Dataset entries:
***

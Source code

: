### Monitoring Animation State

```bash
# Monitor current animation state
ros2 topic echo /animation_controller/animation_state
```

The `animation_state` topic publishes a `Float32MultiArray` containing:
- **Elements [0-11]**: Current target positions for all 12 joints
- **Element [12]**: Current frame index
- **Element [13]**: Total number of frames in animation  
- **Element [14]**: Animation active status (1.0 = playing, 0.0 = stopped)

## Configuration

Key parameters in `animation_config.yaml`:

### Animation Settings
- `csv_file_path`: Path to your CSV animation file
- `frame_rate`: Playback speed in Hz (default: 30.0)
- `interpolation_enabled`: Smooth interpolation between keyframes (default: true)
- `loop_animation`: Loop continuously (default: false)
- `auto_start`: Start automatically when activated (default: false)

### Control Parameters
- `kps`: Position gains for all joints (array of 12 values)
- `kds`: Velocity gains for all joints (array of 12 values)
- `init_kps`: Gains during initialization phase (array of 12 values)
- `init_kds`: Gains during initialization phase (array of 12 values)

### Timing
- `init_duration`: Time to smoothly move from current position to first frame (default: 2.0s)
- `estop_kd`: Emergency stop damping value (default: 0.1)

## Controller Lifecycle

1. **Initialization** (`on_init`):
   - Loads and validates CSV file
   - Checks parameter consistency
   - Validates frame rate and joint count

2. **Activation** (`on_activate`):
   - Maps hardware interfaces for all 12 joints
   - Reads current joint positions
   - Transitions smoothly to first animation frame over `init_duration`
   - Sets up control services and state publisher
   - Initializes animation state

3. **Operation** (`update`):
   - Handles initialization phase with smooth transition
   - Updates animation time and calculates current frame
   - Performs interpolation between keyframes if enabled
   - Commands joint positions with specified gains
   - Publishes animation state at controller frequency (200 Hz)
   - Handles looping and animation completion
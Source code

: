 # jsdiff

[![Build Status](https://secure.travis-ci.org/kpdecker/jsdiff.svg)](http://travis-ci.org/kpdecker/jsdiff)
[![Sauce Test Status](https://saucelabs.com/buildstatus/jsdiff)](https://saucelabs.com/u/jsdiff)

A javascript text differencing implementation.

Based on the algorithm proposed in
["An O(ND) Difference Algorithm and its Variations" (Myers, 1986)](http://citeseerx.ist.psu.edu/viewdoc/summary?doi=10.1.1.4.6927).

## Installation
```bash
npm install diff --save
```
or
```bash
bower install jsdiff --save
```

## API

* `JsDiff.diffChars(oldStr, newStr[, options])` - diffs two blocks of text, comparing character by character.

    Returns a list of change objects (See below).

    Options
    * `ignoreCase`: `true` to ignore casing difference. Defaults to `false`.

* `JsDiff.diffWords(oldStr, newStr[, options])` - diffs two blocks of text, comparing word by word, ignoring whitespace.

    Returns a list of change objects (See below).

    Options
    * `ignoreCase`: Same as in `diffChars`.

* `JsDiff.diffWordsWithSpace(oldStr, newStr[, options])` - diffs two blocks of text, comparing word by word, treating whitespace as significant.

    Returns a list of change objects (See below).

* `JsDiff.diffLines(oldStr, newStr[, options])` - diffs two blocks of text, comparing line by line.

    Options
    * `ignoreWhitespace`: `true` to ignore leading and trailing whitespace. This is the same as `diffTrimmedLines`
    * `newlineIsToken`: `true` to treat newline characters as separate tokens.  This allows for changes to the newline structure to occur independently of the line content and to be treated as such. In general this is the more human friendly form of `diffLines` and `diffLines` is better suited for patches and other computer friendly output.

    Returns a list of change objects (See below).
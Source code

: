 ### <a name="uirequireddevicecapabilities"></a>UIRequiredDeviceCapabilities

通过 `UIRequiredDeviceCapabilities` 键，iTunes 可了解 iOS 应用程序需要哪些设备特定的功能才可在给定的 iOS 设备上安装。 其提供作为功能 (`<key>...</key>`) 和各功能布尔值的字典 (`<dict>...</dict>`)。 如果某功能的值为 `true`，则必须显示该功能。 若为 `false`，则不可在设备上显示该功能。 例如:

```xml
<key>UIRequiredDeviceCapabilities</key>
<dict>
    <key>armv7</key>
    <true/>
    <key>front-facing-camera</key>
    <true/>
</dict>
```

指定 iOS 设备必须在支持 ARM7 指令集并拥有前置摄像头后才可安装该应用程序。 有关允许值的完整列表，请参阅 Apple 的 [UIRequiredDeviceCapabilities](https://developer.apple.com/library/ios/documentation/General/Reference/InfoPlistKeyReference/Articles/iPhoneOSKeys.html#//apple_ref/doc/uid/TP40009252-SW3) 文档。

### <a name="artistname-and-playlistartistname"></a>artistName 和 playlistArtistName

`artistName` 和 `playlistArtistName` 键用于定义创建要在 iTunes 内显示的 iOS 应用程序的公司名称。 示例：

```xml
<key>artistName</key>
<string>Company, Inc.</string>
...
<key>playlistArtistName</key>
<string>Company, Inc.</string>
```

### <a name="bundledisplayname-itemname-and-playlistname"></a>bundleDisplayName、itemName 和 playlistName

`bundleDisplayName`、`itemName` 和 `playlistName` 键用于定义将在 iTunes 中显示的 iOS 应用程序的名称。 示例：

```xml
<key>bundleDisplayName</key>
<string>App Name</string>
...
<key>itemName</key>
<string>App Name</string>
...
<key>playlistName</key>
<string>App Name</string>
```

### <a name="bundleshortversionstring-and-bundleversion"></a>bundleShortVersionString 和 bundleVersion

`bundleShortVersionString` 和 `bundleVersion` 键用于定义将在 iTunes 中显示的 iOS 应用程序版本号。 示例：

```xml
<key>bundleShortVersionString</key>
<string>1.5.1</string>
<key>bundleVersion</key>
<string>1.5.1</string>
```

***

- _Task description_: Return only the number of lines in the data above that include the word "diffChars".

- _Final answer_: 2